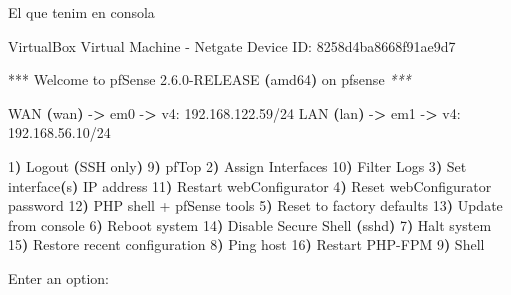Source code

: \documentclass[
  10pt,
]{krantz}
\newenvironment{Shaded}{\begin{snugshade}}{\end{snugshade}}
\newcommand{\AttributeTok}[1]{\textcolor[rgb]{0.77,0.63,0.00}{#1}}
\newcommand{\ErrorTok}[1]{\textcolor[rgb]{0.64,0.00,0.00}{\textbf{#1}}}
\newcommand{\ExtensionTok}[1]{#1}
\newcommand{\KeywordTok}[1]{\textcolor[rgb]{0.13,0.29,0.53}{\textbf{#1}}}
\newcommand{\NormalTok}[1]{#1}
\newcommand{\OperatorTok}[1]{\textcolor[rgb]{0.81,0.36,0.00}{\textbf{#1}}}
\newcommand{\PreprocessorTok}[1]{\textcolor[rgb]{0.56,0.35,0.01}{\textit{#1}}}
\begin{document}
El que tenim en consola

\begin{Shaded}
\begin{Highlighting}[]
\ExtensionTok{VirtualBox}\NormalTok{ Virtual Machine }\AttributeTok{{-}}\NormalTok{ Netgate Device ID: 8258d4ba8668f91ae9d7}

\ExtensionTok{***}\NormalTok{ Welcome to pfSense 2.6.0{-}RELEASE }\ErrorTok{(}\ExtensionTok{amd64}\KeywordTok{)} \ExtensionTok{on}\NormalTok{ pfsense }\PreprocessorTok{***}

 \ExtensionTok{WAN} \ErrorTok{(}\ExtensionTok{wan}\KeywordTok{)}       \ExtensionTok{{-}}\OperatorTok{\textgreater{}}\NormalTok{ em0        }\AttributeTok{{-}}\OperatorTok{\textgreater{}}\NormalTok{ v4: 192.168.122.59/24}
 \ExtensionTok{LAN} \ErrorTok{(}\ExtensionTok{lan}\KeywordTok{)}       \ExtensionTok{{-}}\OperatorTok{\textgreater{}}\NormalTok{ em1        }\AttributeTok{{-}}\OperatorTok{\textgreater{}}\NormalTok{ v4: 192.168.56.10/24}

 \ExtensionTok{1}\ErrorTok{)} \ExtensionTok{Logout} \ErrorTok{(}\ExtensionTok{SSH}\NormalTok{ only}\KeywordTok{)}                  \ExtensionTok{9}\ErrorTok{)} \ExtensionTok{pfTop}
 \ExtensionTok{2}\ErrorTok{)} \ExtensionTok{Assign}\NormalTok{ Interfaces                 10}\ErrorTok{)} \ExtensionTok{Filter}\NormalTok{ Logs}
 \ExtensionTok{3}\ErrorTok{)} \ExtensionTok{Set}\NormalTok{ interface}\ErrorTok{(}\ExtensionTok{s}\KeywordTok{)} \ExtensionTok{IP}\NormalTok{ address       11}\ErrorTok{)} \ExtensionTok{Restart}\NormalTok{ webConfigurator}
 \ExtensionTok{4}\ErrorTok{)} \ExtensionTok{Reset}\NormalTok{ webConfigurator password    12}\ErrorTok{)} \ExtensionTok{PHP}\NormalTok{ shell + pfSense tools}
 \ExtensionTok{5}\ErrorTok{)} \ExtensionTok{Reset}\NormalTok{ to factory defaults         13}\ErrorTok{)} \ExtensionTok{Update}\NormalTok{ from console}
 \ExtensionTok{6}\ErrorTok{)} \ExtensionTok{Reboot}\NormalTok{ system                     14}\ErrorTok{)} \ExtensionTok{Disable}\NormalTok{ Secure Shell }\ErrorTok{(}\ExtensionTok{sshd}\KeywordTok{)}
 \ExtensionTok{7}\ErrorTok{)} \ExtensionTok{Halt}\NormalTok{ system                       15}\ErrorTok{)} \ExtensionTok{Restore}\NormalTok{ recent configuration}
 \ExtensionTok{8}\ErrorTok{)} \ExtensionTok{Ping}\NormalTok{ host                         16}\ErrorTok{)} \ExtensionTok{Restart}\NormalTok{ PHP{-}FPM}
 \ExtensionTok{9}\ErrorTok{)} \ExtensionTok{Shell}

\ExtensionTok{Enter}\NormalTok{ an option: }
\end{Highlighting}
\end{Shaded}
\end{document}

-----

## Task to complete
Copy every line above that includes the string "newcommand".

## Output
\newcommand{\AttributeTok}[1]{\textcolor[rgb]{0.77,0.63,0.00}{#1}}
\newcommand{\ErrorTok}[1]{\textcolor[rgb]{0.64,0.00,0.00}{\textbf{#1}}}
\newcommand{\ExtensionTok}[1]{#1}
\newcommand{\KeywordTok}[1]{\textcolor[rgb]{0.13,0.29,0.53}{\textbf{#1}}}
\newcommand{\NormalTok}[1]{#1}
\newcommand{\OperatorTok}[1]{\textcolor[rgb]{0.81,0.36,0.00}{\textbf{#1}}}
\newcommand{\PreprocessorTok}[1]{\textcolor[rgb]{0.56,0.35,0.01}{\textit{#1}}}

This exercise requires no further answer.